Automating of Partitioning Athena Tables using Partition Projection
Athena Partition Projection, introduced in June 2020, enables automatic partitioning of Athena tables. Using this feature, MSCK REPAIR TABLE
query is no longer necessary to add new partitions.
Overview
Quoting from the official AWS documentation:
In partition projection, partition values and locations are calculated from configuration rather than read from a repository like the AWS Glue Data Catalog. 1
partition projection can reduce the runtime of queries against highly partitioned tables. 2
Partition projection allows Athena to avoid calling
GetPartitions
because the partition projection configuration gives Athena all of the necessary information to build the partitions itself. 3
Creating AWS Resources
Create a CloudFormation template with the following content.
The key point is GlueTable.TableInput.Parameters
of GlueTable
definition (lines 27-35).
projection.year_month.range
property is treated as UTC. If you intend to use a different timezone in your S3 object path, you need to specify the time difference using a format like NOW+9HOURS
. For more details, please refer to the official documentation.

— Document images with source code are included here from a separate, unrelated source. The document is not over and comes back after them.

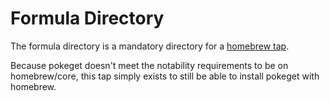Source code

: # Formula Directory

The formula directory is a mandatory directory for a [homebrew tap](https://docs.brew.sh/Taps).

Because pokeget doesn't meet the notability requirements to be on homebrew/core, this tap simply exists to still be able to install pokeget with homebrew.

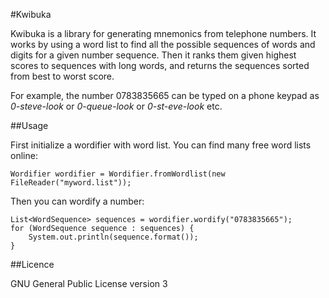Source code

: #Kwibuka

Kwibuka is a library for generating mnemonics from telephone numbers. It works by using a word list to find all the
possible sequences of words and digits for a given number sequence. Then it ranks them given highest scores to
sequences with long words, and returns the sequences sorted from best to worst score.

For example, the number 0783835665 can be typed on a phone keypad as *0-steve-look* or *0-queue-look* or *0-st-eve-look* etc.

##Usage

First initialize a wordifier with word list. You can find many free word lists online:

	Wordifier wordifier = Wordifier.fromWordlist(new FileReader("myword.list"));

Then you can wordify a number:

	List<WordSequence> sequences = wordifier.wordify("0783835665");
	for (WordSequence sequence : sequences) {
		System.out.println(sequence.format());
	}

##Licence

GNU General Public License version 3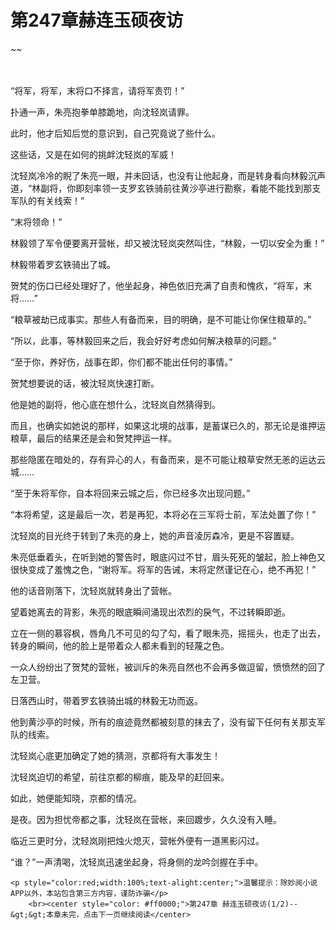 # 第247章赫连玉硕夜访
~~
    	    <p name="pagetop" href="javascript:void(0);" onclick="return false" style="line-height: 35px;padding: 10px;color: #333;"> </p><p>“将军，将军，末将口不择言，请将军责罚！”</p><p>扑通一声，朱亮抱拳单膝跪地，向沈轻岚请罪。</p><p>此时，他才后知后觉的意识到，自己究竟说了些什么。</p><p>这些话，又是在如何的挑衅沈轻岚的军威！</p><p>沈轻岚冷冷的睨了朱亮一眼，并未回话，也没有让他起身，而是转身看向林毅沉声道，“林副将，你即刻率领一支罗玄铁骑前往黄沙亭进行勘察，看能不能找到那支军队的有关线索！”</p><p>“末将领命！”</p><p>林毅领了军令便要离开营帐，却又被沈轻岚突然叫住，“林毅，一切以安全为重！”</p><p>林毅带着罗玄铁骑出了城。</p><p>贺梵的伤口已经处理好了，他坐起身，神色依旧充满了自责和愧疚，“将军，末将……”</p><p>“粮草被劫已成事实。那些人有备而来，目的明确，是不可能让你保住粮草的。”</p><p>“所以，此事，等林毅回来之后，我会好好考虑如何解决粮草的问题。”</p><p>“至于你，养好伤，战事在即，你们都不能出任何的事情。”</p><p>贺梵想要说的话，被沈轻岚快速打断。</p><p>他是她的副将，他心底在想什么，沈轻岚自然猜得到。</p><p>而且，也确实如她说的那样，如果这北境的战事，是蓄谋已久的，那无论是谁押运粮草，最后的结果还是会和贺梵押运一样。</p><p>那些隐匿在暗处的，存有异心的人，有备而来，是不可能让粮草安然无恙的运达云城……</p><p>“至于朱将军你，自本将回来云城之后，你已经多次出现问题。”</p><p>“本将希望，这是最后一次，若是再犯，本将必在三军将士前，军法处置了你！”</p><p>沈轻岚的目光终于转到了朱亮的身上，她的声音凌厉森冷，更是不容置疑。</p><p>朱亮低垂着头，在听到她的警告时，眼底闪过不甘，眉头死死的皱起，脸上神色又很快变成了羞愧之色，“谢将军。将军的告诫，末将定然谨记在心，绝不再犯！”</p><p>他的话音刚落下，沈轻岚就转身出了营帐。</p><p>望着她离去的背影，朱亮的眼底瞬间涌现出浓烈的戾气，不过转瞬即逝。</p><p>立在一侧的慕容枫，唇角几不可见的勾了勾，看了眼朱亮，摇摇头，也走了出去，转身的瞬间，他的脸上是带着众人都未看到的轻蔑之色。</p><p>一众人纷纷出了贺梵的营帐，被训斥的朱亮自然也不会再多做逗留，愤愤然的回了左卫营。</p><p>日落西山时，带着罗玄铁骑出城的林毅无功而返。</p><p>他到黄沙亭的时候，所有的痕迹竟然都被刻意的抹去了，没有留下任何有关那支军队的线索。</p><p>沈轻岚心底更加确定了她的猜测，京都将有大事发生！</p><p>沈轻岚迫切的希望，前往京都的柳痕，能及早的赶回来。</p><p>如此，她便能知晓，京都的情况。</p><p>是夜。因为担忧帝都之事，沈轻岚在营帐，来回踱步，久久没有入睡。</p><p>临近三更时分，沈轻岚刚把烛火熄灭，营帐外便有一道黑影闪过。</p><p>“谁？”一声清喝，沈轻岚迅速坐起身，将身侧的龙吟剑握在手中。</p>
    	
   	<p style="color:red;width:100%;text-alight:center;">温馨提示：除妙阅小说APP以外，本站包含第三方内容，谨防诈骗</p>
    	<br><center style="color: #ff0000;">第247章 赫连玉硕夜访(1/2)--&gt;&gt;本章未完，点击下一页继续阅读</center>
    	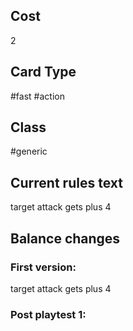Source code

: ## Cost
2
## Card Type
#fast #action 
## Class
#generic 
## Current rules text
target attack gets plus 4
## Balance changes
### First version:
target attack gets plus 4
### Post playtest 1:
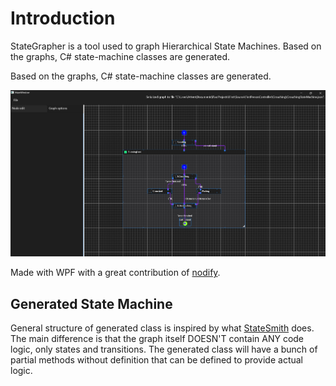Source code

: # Introduction
StateGrapher is a tool used to graph Hierarchical State Machines. Based on the graphs, C# state-machine classes are generated.

Based on the graphs, C# state-machine classes are generated.

![AppPreview](../images/AppPreview.png)

Made with WPF with a great contribution of [nodify](https://github.com/miroiu/nodify).

## Generated State Machine
General structure of generated class is inspired by what [StateSmith](https://github.com/StateSmith/StateSmith) does.
The main difference is that the graph itself DOESN'T contain ANY code logic, only states and transitions.
The generated class will have a bunch of partial methods without definition that can be defined to provide actual logic.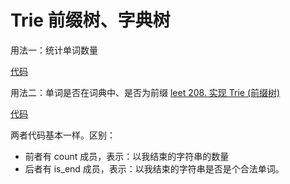 # Trie 前缀树、字典树

用法一：统计单词数量

[代码](code/trie-example.cpp)

用法二：单词是否在词典中、是否为前缀 [leet 208. 实现 Trie (前缀树)](https://leetcode.cn/problems/implement-trie-prefix-tree)

[代码](code/leet-208-trie-impl.cpp)

两者代码基本一样。区别：
- 前者有 count 成员，表示：以我结束的字符串的数量
- 后者有 is_end 成员，表示：以我结束的字符串是否是个合法单词。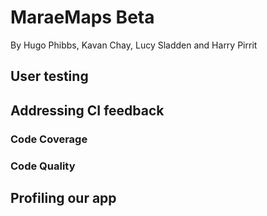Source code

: # MaraeMaps Beta

By Hugo Phibbs, Kavan Chay, Lucy Sladden and Harry Pirrit

## User testing

## Addressing CI feedback
### Code Coverage
### Code Quality

## Profiling our app

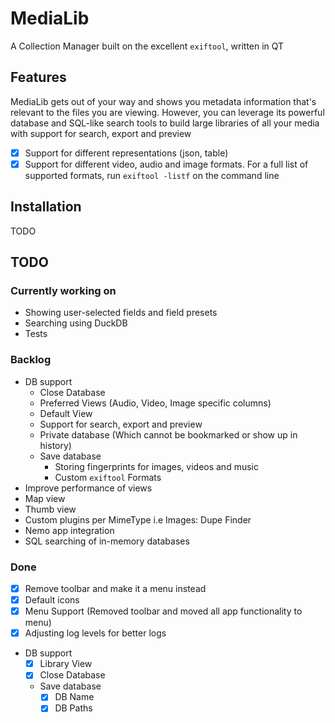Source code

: # MediaLib
A Collection Manager built on the excellent `exiftool`, written in QT

## Features
MediaLib gets out of your way and shows you metadata information that's relevant to the files you are viewing. However, you can leverage its powerful database and SQL-like search tools to build large libraries of all your media with support for search, export and preview
- [x] Support for different representations (json, table)
- [x] Support for different video, audio and image formats. For a full list of supported formats, run `exiftool -listf` on the command line

## Installation
TODO

## TODO
### Currently working on
- Showing user-selected fields and field presets
- Searching using DuckDB
- Tests

### Backlog
- DB support
  - Close Database
  - Preferred Views (Audio, Video, Image specific columns)
  - Default View
  - Support for search, export and preview
  - Private database (Which cannot be bookmarked or show up in history)
  - Save database
    - Storing fingerprints for images, videos and music
    - Custom `exiftool` Formats
- Improve performance of views
- Map view
- Thumb view
- Custom plugins per MimeType i.e Images: Dupe Finder
- Nemo app integration
- SQL searching of in-memory databases

### Done
- [x] Remove toolbar and make it a menu instead
- [x] Default icons
- [x] Menu Support (Removed toolbar and moved all app functionality to menu)
- [x] Adjusting log levels for better logs
- DB support
  - [x] Library View
  - [x] Close Database
  - Save database
    - [x] DB Name
    - [x] DB Paths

AWSTemplateFormatVersion: "2010-09-09"
Description: Stack for Athena partition projection sample
Resources:
S3:
Type: AWS::S3::Bucket
Properties:
BucketName: athena-partition-projection-logs
BucketEncryption:
ServerSideEncryptionConfiguration:
- ServerSideEncryptionByDefault:
SSEAlgorithm: AES256
GlueDatabase:
Type: AWS::Glue::Database
Properties:
DatabaseInput:
Name: sample
CatalogId: !Ref AWS::AccountId
GlueTable:
Type: AWS::Glue::Table
Properties:
DatabaseName: !Ref GlueDatabase
CatalogId: !Ref AWS::AccountId
TableInput:
TableType: EXTERNAL_TABLE
Parameters:
classification: json
"projection.enabled": true
"projection.year_month.format": yyyy/MM
"projection.year_month.interval": 1
"projection.year_month.interval.unit": MONTHS
"projection.year_month.range": 2021/09,NOW
"projection.year_month.type": date
"storage.location.template": s3://athena-partition-projection-logs/${year_month}
StorageDescriptor:
Columns:
- Name: id
Type: int
- Name: message
Type: string
Location: !Sub s3://${S3}/
InputFormat: org.apache.hadoop.mapred.TextInputFormat
OutputFormat: org.apache.hadoop.hive.ql.io.HiveIgnoreKeyTextOutputFormat
Compressed: false
NumberOfBuckets: 0
SerdeInfo:
SerializationLibrary: org.openx.data.jsonserde.JsonSerDe
Parameters:
paths: id,message
StoredAsSubDirectories: false
PartitionKeys:
- Name: year_month
Type: string
Retention: 0
Name: sample_logs
Deploy the CloudFormation stack with the following command.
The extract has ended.